Work required: Of the lines below, copy those that hold the word "props".

Given records:
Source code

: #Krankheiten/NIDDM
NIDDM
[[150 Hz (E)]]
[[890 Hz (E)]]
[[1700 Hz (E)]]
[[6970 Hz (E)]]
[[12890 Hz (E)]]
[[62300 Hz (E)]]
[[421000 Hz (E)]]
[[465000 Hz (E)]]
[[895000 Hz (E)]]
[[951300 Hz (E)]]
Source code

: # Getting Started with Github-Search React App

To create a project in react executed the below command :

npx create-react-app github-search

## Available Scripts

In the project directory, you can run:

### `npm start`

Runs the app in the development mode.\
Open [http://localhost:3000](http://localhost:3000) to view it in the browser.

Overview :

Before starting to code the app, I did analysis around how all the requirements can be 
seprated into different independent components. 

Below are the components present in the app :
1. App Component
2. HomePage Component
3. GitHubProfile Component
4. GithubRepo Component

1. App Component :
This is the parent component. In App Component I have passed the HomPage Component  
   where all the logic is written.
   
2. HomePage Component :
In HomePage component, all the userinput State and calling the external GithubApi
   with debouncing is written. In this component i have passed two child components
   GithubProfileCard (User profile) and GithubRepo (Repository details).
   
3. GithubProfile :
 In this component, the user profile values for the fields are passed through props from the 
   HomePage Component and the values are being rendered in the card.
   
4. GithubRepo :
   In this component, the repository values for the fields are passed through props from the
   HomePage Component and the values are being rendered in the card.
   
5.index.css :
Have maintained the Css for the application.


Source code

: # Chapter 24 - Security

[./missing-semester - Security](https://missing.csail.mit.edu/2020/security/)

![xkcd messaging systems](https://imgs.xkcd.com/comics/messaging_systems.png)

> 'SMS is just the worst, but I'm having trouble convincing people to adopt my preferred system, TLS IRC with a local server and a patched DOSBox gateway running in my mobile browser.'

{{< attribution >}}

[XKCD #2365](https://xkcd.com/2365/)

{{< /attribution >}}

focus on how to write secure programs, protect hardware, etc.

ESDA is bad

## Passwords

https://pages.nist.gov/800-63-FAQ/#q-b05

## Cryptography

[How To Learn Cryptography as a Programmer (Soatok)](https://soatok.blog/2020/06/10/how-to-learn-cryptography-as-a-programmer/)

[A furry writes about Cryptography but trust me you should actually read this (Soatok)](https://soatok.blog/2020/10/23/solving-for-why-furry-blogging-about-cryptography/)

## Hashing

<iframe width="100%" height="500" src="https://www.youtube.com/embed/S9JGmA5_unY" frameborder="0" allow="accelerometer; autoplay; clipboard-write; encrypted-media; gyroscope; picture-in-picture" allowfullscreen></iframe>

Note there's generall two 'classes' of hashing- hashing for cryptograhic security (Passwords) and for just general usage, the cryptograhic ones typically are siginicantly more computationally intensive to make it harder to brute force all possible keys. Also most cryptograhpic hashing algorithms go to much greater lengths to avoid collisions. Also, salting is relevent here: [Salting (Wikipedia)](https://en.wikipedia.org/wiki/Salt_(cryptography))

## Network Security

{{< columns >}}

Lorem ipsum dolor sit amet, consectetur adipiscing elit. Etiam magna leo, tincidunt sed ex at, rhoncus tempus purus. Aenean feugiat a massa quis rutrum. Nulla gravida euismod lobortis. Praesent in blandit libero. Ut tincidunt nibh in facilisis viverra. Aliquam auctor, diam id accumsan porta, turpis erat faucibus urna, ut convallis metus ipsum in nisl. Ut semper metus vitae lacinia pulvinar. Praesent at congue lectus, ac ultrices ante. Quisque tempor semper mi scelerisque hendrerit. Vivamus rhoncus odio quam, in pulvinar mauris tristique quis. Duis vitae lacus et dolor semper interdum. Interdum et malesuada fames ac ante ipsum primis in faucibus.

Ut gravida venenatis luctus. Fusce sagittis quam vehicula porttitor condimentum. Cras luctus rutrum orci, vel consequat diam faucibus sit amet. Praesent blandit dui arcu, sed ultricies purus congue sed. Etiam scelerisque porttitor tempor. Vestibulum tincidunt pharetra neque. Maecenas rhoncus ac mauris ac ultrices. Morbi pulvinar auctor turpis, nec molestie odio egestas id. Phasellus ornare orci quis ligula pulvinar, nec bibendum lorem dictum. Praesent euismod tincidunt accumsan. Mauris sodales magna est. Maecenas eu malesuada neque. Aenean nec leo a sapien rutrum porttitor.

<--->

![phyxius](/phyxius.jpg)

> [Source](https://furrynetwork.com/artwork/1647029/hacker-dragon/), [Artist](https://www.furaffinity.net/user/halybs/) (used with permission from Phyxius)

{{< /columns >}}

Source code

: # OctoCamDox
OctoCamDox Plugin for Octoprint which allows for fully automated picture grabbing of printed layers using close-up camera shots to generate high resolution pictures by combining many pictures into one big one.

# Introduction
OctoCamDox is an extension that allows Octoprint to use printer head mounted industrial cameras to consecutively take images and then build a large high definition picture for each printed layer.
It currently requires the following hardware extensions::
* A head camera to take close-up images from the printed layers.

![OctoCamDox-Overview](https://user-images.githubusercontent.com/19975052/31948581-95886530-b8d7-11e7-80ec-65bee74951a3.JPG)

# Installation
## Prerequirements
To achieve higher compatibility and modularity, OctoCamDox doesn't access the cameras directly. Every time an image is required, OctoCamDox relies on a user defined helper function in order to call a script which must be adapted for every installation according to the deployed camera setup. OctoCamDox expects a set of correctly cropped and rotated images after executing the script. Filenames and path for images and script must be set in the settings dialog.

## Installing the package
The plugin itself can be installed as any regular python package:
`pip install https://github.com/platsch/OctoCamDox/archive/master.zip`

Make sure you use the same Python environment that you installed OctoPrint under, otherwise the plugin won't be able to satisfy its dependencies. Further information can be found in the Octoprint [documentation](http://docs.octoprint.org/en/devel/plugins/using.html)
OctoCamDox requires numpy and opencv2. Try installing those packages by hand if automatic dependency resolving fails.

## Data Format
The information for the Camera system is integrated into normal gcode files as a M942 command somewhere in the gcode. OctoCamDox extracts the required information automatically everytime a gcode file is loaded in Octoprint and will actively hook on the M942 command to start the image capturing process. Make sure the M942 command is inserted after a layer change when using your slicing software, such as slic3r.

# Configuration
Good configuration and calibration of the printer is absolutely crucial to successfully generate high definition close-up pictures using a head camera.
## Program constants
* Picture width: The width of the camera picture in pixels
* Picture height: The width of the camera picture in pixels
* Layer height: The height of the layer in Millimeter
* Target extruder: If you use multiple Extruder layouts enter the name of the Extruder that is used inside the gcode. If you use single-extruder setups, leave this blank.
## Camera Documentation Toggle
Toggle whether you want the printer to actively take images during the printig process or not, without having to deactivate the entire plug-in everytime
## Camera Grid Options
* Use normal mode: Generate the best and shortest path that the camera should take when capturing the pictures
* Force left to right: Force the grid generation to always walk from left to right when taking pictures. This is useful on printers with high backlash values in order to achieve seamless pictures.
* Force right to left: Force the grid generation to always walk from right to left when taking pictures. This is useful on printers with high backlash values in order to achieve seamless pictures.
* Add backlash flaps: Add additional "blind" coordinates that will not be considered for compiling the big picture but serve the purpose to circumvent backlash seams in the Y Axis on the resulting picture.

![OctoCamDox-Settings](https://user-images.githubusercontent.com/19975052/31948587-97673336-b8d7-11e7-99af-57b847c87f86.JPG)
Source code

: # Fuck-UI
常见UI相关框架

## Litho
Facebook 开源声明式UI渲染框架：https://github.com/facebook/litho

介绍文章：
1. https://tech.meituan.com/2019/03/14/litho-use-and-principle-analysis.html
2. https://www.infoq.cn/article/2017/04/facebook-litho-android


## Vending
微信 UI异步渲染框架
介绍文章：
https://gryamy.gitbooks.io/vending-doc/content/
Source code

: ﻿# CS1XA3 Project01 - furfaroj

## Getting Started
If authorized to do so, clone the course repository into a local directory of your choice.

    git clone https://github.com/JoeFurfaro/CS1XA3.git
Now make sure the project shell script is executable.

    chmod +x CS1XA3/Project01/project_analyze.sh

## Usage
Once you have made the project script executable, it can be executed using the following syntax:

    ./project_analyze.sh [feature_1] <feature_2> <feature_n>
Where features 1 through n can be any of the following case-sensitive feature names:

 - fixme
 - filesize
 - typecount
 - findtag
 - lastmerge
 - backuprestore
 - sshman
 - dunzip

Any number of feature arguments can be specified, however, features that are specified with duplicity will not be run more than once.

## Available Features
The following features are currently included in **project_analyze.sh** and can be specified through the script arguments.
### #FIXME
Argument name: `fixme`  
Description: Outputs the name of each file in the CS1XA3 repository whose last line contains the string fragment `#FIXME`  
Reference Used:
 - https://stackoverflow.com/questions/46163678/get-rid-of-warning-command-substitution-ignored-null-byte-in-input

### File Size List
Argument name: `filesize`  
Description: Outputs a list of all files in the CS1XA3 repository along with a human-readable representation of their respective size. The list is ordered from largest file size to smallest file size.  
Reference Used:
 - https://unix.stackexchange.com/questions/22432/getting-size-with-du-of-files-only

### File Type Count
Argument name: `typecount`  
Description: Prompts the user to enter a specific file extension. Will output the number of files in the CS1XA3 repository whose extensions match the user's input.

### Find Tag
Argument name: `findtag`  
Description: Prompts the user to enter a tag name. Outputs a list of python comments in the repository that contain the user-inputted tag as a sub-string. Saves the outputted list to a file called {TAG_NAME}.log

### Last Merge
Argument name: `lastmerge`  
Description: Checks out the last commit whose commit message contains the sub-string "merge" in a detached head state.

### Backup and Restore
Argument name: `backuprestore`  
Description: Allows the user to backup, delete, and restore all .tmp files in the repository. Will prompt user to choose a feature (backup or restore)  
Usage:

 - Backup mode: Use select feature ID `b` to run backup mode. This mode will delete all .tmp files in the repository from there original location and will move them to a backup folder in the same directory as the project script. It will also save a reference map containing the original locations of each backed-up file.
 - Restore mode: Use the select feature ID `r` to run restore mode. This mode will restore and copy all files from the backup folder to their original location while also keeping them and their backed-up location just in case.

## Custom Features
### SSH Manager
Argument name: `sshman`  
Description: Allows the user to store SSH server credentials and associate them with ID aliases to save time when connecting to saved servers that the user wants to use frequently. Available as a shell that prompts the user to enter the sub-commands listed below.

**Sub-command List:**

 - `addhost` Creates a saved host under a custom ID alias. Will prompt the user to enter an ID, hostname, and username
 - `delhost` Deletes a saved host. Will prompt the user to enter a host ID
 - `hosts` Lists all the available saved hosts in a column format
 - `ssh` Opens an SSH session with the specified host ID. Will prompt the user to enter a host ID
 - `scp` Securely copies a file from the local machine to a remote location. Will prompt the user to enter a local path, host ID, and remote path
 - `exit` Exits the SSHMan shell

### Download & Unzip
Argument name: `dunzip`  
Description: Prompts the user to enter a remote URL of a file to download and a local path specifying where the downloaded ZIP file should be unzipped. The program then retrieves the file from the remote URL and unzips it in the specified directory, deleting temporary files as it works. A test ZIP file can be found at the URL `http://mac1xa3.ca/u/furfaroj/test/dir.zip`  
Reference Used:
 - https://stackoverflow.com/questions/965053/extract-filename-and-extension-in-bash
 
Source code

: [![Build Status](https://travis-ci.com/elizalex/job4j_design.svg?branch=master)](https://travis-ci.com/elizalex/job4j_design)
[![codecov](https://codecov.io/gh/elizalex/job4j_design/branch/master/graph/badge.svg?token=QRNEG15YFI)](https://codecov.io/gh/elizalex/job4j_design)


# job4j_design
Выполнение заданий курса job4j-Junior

Solution to the exercise:
 In this component, the user profile values for the fields are passed through props from the 
   In this component, the repository values for the fields are passed through props from the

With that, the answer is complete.